Warum also nicht für klassische Zuwanderer in Fluchtländern EU-Arbeitsämter einrichten, die Jobs vermitteln – durchaus auch bloß befristet? Einwanderungswilligen, die ein Geschäftsmodell mitbringen, finanzielle Starthilfe geben? Remittenzen steuerlich begünstigen?

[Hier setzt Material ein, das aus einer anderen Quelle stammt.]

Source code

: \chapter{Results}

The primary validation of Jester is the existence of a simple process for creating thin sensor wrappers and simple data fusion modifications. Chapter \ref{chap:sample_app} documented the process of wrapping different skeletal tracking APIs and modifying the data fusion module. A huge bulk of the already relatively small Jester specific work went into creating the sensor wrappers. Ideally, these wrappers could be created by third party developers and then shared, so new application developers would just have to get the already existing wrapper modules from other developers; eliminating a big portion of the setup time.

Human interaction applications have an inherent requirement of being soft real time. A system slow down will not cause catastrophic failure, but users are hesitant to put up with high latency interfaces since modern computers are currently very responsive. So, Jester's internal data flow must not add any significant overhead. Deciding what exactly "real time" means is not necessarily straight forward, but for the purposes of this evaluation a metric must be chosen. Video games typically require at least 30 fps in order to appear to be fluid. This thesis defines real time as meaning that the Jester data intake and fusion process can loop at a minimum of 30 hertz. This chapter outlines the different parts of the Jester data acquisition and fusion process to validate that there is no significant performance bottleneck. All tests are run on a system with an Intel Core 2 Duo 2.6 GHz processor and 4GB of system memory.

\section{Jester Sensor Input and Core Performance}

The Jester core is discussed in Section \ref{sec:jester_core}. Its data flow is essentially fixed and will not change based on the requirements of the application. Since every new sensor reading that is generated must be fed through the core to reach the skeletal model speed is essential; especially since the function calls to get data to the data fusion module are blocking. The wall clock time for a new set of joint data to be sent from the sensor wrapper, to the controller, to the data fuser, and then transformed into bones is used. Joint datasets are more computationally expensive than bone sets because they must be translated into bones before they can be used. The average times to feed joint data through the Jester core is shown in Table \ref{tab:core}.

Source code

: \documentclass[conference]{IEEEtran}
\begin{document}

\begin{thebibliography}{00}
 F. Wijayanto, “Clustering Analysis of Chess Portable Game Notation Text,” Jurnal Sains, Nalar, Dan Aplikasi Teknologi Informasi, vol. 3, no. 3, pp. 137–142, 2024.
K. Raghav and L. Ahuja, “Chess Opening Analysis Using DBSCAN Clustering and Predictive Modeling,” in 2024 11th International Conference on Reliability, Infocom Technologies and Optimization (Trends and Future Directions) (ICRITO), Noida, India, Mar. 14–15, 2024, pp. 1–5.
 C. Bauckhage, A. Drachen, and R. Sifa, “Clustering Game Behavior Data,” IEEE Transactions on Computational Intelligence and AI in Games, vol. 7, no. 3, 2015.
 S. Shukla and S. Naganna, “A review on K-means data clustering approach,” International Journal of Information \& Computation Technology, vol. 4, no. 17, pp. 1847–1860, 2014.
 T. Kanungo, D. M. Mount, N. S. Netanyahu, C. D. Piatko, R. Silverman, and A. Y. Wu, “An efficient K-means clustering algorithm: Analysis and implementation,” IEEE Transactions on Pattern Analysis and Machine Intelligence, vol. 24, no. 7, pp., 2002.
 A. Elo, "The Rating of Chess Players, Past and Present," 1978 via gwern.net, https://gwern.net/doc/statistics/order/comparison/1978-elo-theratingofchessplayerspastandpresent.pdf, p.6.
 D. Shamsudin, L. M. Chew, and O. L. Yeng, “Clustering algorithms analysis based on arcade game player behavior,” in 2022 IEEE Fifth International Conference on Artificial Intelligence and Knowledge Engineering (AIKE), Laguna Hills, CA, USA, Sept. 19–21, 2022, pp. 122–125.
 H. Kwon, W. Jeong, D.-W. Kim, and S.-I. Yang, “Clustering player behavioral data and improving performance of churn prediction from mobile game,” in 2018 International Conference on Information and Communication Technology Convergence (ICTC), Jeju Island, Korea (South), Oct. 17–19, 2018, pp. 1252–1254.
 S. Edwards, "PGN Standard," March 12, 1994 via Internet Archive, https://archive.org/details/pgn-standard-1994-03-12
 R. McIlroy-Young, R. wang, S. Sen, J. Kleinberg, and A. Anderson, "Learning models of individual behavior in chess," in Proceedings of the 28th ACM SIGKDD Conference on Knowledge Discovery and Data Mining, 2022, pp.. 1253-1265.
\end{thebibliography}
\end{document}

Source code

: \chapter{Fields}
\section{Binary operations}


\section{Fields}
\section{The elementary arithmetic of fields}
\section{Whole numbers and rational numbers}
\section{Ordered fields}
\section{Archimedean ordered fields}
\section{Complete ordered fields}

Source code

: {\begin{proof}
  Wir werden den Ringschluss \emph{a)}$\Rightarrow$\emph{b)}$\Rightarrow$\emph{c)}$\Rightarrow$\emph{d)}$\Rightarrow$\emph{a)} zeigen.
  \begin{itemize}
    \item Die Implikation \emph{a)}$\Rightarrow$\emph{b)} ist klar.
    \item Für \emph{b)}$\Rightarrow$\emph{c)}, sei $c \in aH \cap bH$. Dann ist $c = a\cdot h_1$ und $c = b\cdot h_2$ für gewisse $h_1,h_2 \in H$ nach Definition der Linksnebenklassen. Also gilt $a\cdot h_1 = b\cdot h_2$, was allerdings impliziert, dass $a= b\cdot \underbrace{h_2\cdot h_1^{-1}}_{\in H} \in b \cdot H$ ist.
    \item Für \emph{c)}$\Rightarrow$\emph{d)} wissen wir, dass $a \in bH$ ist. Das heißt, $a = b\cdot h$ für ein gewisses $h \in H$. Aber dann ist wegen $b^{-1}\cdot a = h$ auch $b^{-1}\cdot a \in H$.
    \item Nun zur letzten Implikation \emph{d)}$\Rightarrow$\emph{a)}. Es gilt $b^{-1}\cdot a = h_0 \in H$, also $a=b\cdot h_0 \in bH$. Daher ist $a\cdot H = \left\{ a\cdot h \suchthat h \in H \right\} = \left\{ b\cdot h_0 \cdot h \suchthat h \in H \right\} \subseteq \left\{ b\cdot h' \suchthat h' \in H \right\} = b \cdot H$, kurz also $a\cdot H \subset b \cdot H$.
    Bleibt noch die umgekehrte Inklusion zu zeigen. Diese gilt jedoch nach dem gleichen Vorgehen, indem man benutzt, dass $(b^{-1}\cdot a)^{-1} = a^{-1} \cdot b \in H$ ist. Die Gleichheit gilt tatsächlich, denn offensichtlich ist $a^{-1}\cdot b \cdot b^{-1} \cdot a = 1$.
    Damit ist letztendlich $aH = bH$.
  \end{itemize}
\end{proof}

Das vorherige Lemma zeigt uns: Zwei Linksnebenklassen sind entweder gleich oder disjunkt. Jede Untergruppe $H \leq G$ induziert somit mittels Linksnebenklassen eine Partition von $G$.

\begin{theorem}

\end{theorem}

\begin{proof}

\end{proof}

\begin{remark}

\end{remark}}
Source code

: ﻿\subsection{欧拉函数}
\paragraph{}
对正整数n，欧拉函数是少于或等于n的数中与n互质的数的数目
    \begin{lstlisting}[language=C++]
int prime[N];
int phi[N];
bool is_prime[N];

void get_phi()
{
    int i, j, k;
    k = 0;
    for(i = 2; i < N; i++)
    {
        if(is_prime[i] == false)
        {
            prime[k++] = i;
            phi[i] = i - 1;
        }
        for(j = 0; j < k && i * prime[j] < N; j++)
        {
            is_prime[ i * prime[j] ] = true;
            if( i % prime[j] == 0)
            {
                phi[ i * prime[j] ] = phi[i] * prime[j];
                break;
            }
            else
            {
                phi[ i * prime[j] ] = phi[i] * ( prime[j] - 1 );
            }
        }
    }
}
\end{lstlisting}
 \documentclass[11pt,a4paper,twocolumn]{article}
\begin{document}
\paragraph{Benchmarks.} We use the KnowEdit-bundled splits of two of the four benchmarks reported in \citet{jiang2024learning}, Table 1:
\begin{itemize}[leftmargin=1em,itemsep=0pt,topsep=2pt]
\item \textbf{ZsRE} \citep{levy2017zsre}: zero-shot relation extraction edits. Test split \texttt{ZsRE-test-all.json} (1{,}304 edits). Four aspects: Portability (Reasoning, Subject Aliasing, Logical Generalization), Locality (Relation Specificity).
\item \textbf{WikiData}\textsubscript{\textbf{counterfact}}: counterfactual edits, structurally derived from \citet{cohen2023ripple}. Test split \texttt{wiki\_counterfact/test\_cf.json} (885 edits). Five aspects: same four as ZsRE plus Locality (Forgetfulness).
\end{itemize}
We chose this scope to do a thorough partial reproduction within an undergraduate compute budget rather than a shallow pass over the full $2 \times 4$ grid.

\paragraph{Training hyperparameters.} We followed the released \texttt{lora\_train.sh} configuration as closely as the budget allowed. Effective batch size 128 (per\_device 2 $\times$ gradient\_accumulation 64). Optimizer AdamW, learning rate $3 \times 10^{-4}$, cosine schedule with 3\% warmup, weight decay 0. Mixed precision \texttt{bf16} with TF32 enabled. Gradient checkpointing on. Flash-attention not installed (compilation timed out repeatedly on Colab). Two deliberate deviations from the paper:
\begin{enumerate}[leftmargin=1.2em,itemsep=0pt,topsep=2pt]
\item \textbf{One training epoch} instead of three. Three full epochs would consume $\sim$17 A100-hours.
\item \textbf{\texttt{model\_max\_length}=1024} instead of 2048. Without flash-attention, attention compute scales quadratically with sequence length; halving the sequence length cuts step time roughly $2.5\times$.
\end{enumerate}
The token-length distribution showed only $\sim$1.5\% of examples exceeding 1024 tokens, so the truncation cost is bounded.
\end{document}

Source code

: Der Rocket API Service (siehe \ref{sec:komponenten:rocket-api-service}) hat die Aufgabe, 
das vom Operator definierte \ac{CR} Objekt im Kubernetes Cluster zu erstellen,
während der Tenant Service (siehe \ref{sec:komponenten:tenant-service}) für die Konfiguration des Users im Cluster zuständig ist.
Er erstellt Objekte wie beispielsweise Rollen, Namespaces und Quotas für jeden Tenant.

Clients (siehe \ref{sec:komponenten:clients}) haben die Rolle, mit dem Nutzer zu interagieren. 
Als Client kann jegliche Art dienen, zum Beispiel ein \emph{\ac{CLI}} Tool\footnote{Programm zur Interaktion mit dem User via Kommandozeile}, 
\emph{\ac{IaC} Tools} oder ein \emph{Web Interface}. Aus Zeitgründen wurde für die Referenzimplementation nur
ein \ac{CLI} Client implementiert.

Warum nicht Asylwerbern mit Kompetenzen, für die Bedarf besteht, möglichst rasch Zugang zum Arbeitsmarkt verschaffen – beispielsweise, indem man die zahlreichen offenen Hausarztstellen in ländlichen Regionen mit syrischen Medizinern besetzt? Warum nicht in größerem Maßstab versuchen, was im kalabrischen Dorf Riace offenbar ganz gut klappt: die gezielte Ansiedlung von Flüchtlingen (profil 20/2011)? Warum nicht all das (und noch viel mehr) europaweit koordinieren, etwa durch ein Kommissariat für Einwanderung und entsprechende Ministerien in den Nationalstaaten? Warum nicht gezielt darin investieren, ein Fait accompli produktiv für alle zu gestalten?

Schon klar: All das sind keine Lösungen, sondern höchstens Ansätze dazu. Aber Europa sollte besser heute als morgen damit beginnen, ernsthaft in diese Richtung nachzudenken, statt an einer Vorgangsweise festzuhalten, die im Lauf der nächsten Jahre Millionen Menschen vorsätzlich in die Illegalität treibt. Andernfalls wird der Normal­zustand, den wir momentan als Krise erleben, auf Dauer tatsächlich nicht zu bewältigen sein.